Betje Wolff en Aagje Deken
Dat voorjaar van 1805 las De Neufville twee romans van Betje Wolff en Aagje Deken die haar inspireerden:
Ook al hield ze meer van geschiedwerken dan van romans, toch las Iteko nu tijdens de thee het werk van Betje Wolff en Aagje Deken. De historie van den heer Willem Leevend vond ze heel fraai en met veel mensenkennis geschreven – en dat door vrouwen, haar landgenoten! Het eerdere Sara Burgerhart raakte haar iets minder, maar was toch ook nog heel mooi. Wat moest het fijn zijn om zoveel waardering voor je werk te ontvangen, dacht ze, en te zien hoeveel plezier lezers eraan beleefden. Haar vriendinnen reageerden ook enthousiast als ze voorlas uit haar eigen vertaalwerk, dus ze had er een beetje een idee van. Hoe moest het wel niet zijn bij een werk dat je helemaal zelf geschreven had? ‘Als ik de hoop zou verliezen ooit zoiets te schrijven, zou mijn verdriet compleet zijn,’ noteerde ze in haar dagboek.
Plichten als vrouw
Omdat ze het belangrijk vond op de hoogte te blijven van de literatuur schafte ze het literaire tijdschrift Mercure de France aan.

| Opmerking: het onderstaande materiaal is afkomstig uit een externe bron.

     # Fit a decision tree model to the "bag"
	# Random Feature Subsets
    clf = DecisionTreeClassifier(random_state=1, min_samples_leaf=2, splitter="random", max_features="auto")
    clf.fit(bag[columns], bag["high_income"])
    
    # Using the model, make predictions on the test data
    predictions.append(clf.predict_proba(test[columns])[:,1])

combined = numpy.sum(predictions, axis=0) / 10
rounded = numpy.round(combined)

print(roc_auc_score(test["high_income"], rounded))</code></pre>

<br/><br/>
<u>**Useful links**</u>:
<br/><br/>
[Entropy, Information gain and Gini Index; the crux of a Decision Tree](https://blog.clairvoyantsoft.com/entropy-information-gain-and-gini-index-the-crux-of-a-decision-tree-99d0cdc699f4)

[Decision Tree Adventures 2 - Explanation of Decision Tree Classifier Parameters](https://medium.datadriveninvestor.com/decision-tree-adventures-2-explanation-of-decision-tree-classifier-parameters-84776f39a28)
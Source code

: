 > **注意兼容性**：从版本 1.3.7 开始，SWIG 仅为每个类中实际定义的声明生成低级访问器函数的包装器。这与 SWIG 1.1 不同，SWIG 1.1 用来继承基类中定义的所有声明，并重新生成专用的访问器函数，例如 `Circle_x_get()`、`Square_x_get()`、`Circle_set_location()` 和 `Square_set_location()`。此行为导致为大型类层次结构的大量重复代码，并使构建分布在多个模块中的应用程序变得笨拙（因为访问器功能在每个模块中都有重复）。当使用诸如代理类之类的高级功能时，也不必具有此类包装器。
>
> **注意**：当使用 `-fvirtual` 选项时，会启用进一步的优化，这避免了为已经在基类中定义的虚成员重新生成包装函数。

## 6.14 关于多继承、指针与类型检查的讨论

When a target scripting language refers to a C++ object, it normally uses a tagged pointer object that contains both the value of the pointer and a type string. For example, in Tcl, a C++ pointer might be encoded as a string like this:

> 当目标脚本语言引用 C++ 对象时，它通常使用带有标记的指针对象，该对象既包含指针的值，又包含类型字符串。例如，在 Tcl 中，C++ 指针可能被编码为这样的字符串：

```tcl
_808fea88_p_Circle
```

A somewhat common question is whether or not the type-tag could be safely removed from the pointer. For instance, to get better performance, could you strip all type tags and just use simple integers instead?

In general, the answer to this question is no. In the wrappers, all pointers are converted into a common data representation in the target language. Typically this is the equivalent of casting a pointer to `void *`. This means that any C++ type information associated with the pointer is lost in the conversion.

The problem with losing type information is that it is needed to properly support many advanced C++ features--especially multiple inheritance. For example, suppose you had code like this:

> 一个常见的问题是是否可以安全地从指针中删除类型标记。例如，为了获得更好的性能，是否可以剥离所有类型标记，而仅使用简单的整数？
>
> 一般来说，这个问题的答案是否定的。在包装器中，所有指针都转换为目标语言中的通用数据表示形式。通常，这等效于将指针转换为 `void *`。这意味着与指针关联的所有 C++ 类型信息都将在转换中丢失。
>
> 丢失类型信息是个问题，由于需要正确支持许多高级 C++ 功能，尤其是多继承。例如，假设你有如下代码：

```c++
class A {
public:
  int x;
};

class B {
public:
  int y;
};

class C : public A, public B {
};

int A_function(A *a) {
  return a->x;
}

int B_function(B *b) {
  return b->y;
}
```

Het was wel droge kost: de kritieken over woorden, zinnen en gedachten waren vermoeiend en de gedetailleerde analyses verveelden haar. Toch hield ze vol; het hielp haar smaak te verfijnen. Op een dag toen ze juist van plan was zelf een kritiek van de tragedie Elfride te gaan schrijven, las ze na het diner in de Mercure een stuk over de Franse schrijver en moralist François Fénelon, die ruim een eeuw eerder in een verhandeling over het onderricht van meisjes had geschreven dat vrouwen niet geschikt waren voor de studie van de letteren. De natuur had ze volgens Fénelon voorbestemd voor heel andere dingen dan boeken. Een meisje moest wel leren lezen en schrijven, want dat was wel zo praktisch, maar nog meer leren kon alleen maar kwalijke gevolgen hebben. Want een leergierige vrouw was eigenwijs en dacht dat ze beter en slimmer was dan andere vrouwen, terwijl ze eigenlijk van alles maar half op de hoogte was. Ze was eerder verblind dan verlicht door haar kennis, schreef Fénelon. Een goede vrouw bracht haar tijd door met spinnen, wijdde zich aan het huishouden en het geloof, zweeg en gehoorzaamde.
‘Ben ik dan eerder verblind dan verlicht door wat ik weet?’ vroeg Iteko zich af. Het zou kunnen, en het maakte haar somber. Maar mocht ze dan alleen spinnen en bidden? Die gedachte kon ze niet verdragen. Ze had bijna geen bezigheden die Fénelon passend vond voor een vrouw. Ze had geen gezin. Ze zorgde voor het huishouden van haar vader, ze borduurde en naaide, dat wel, en verder schreef ze en studeerde ze. Moest ze daarmee ophouden? Ze was het er wel mee eens dat vrouwen terughoudend moesten zijn bij het beoefenen van de wetenschap en nam zich voor een balans te zoeken. Ze zou studeren zonder haar plichten als vrouw te verwaarlozen en belezen zijn zonder zelfingenomen te zijn, en ze zou schrijven – maar ze zou het haar plicht maken haar naam altijd verborgen te houden.
Margaretha Jacoba de Neufville zou inderdaad al haar werken anoniem publiceren.